> [Try it]
In the listing below, which lines contain the string "dataview"? Copy them all.

◆ ◆ ◆ ◆ ◆

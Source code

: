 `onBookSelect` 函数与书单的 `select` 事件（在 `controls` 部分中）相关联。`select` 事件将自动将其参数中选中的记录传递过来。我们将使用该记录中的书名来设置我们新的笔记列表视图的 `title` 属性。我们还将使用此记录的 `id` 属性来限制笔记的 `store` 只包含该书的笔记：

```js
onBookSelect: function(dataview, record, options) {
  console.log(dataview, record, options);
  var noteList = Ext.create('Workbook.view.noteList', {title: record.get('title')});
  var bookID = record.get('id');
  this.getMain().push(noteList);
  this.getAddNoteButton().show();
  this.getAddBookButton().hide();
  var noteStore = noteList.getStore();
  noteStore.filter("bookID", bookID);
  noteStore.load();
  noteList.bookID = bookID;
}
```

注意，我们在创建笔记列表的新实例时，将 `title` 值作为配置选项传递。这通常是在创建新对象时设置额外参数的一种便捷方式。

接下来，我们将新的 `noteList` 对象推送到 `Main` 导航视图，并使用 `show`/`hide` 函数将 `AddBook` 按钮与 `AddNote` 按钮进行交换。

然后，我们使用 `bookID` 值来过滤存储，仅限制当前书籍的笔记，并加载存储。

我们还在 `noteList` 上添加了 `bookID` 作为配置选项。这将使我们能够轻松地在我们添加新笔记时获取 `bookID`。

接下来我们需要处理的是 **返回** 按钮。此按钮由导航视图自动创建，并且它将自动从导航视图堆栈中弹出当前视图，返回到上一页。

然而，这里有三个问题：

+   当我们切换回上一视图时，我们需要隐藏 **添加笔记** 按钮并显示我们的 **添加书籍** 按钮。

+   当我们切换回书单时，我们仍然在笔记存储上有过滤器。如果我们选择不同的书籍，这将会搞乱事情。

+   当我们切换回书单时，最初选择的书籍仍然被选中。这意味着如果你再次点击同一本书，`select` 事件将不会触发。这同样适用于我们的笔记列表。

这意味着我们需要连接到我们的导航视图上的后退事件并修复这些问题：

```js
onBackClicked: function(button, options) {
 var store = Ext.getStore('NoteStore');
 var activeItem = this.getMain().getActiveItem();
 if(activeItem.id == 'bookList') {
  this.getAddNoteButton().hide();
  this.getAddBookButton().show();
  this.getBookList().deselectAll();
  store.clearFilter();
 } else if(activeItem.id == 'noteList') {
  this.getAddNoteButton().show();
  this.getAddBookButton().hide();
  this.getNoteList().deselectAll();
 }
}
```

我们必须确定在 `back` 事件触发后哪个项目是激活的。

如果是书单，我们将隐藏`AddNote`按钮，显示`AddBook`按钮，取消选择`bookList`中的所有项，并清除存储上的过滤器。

◆ ◆ ◆ ◆ ◆

> [The answer]
onBookSelect: function(dataview, record, options) {
  console.log(dataview, record, options);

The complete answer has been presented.